Что было дальше, Мишка смутно помнит. Как будто враз оказался среди каменных перьев и глядит сверху на все — как вот сейчас, зависнув над ровдугой с углем в руке.

Уголь эту скалу и выводит. Скала-птица. Вон она.

…Уж не та ли птица кыыран?

Увидел их какой-то мужик. Взял ручонки в свои теплые здоровенные шершавые ручищи, пахнущие рыбой, табаком, и повел к поселку. А оттуда уже растрепанная Матрена ковыляет, кричит, грозит кулаком, а другой рукой на палку опирается, ветер платок раздувает.

И сейчас Мишка вдруг подумал: а не этот ли Андрей и отвел их? Но лица его вспомнить не мог. И вообще не помнил дулбуна такого совсем.

Мишка шел и не мог найти этот дом. Дом, где он жил со своими родителями, застенчивой худенькой женщиной с фото и невысоким смуглым настороженным отцом, да еще с бабушкой Катэ… Она-то раньше в Усть-Баргузин свадьбу готовить уплыла на пароходе, потому и жива осталась. Потом они вдвоем с внуком в этом доме жили несколько месяцев, пока дядька Иннокентий с тетей Зоей не переехали на заповедный берег и не позвали их.

Где же мы с тобой жили, бабушка?

Раз Шаманка поблизости, то и дом где-то здесь должен быть…

И тут вдруг включилась какая-то особенно ясная память, как вот бывает в озере вода теплая — и вдруг ледяная от близкого родника. Ну, как будто такой родник и открылся. И Мишка смело пошел по улице мимо домов с дымящими трубами и лающими собаками, узнавая все со странным чувством горечи или не горечи, а какой-то диковинной радости… не поймешь. Чувство острой тоски. И ног уже не чуял под собой. Шагал быстро, ага. Прочел знакомое название улицы: «Кирпичная». Так и есть.

В этом доме с облупленными синими воротами и жил Кит.

А в этом большом, почерневшем — в одной половине Мишка, в другой — Полинка. И с другой стороны еще две семьи, их он уже не помнил.

Мишка остановился. Даже шапку захотелось снять, вспотела голова от волнения.

Постоял посмотрел в окна… И окна на него глядели, чисто-черные, как очи бабушки Катэ… Он повернул и зашагал обратно. Все, ага. Уже ему захотелось отсюда побыстрее сбежать. Нет здесь никого и ничего. Пустое. Люди, конечно, какие-то живут, а на той половине — Полинка с родителями. Но ни матери, ни отца, ни бабушки Катэ здесь нет. Это Мишка понял враз и окончательно. А раньше как будто сомневался…
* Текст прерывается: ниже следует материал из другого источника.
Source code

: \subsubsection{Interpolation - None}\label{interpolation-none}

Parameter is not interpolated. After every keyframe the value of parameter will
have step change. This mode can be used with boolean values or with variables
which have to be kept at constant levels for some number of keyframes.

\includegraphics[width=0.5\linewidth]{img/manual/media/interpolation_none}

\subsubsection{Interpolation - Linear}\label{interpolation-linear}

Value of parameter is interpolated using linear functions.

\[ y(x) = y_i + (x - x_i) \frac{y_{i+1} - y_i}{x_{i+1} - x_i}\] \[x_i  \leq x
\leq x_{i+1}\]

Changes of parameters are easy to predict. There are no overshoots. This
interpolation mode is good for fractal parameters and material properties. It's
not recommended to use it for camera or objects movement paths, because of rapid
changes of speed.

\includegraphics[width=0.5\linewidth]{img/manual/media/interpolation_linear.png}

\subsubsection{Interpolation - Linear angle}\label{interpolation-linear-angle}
За этим и приперся в такую даль-то? Кто знает. Вдруг пришло на ум, что этот дулбун Андрей назвал его хубунком. А бабушка и говорила, что родителей забрал к себе нерпичий царь и сами они нерпами обернулись. Передернул плечами.

Надо выбираться отсюда помаленьку.

На подходе к фотоателье он повстречал Кита в белой кроличьей шапке и цыганской, как все называли эти косматые искусственные изделия, черной искрящейся шубе. Сразу и не узнал его. Тот сам его окликнул.

— Ну, самое, чё-о? Видел Полинку?

— Не-а, — сказал Мишка.

— Так ты куда?

— За чемоданом, — сказал Мишка и вдруг понял, что он совершенно чужой здесь, нет никого у него на острове.

— А потом?

Мишка пожал плечами. Кит махнул рукой и позвал его с собой на обед, но Мишка отказался, он ведь только что поел.

— Это правильно, — сказал добродушно Кит, — переедать вредно. Но я тебя мамке показать хочу.

— Не-а, — отозвался Мишка, — зачем.

— Да ты дикий совсем, — сказал Кит. — Сматываешься уже?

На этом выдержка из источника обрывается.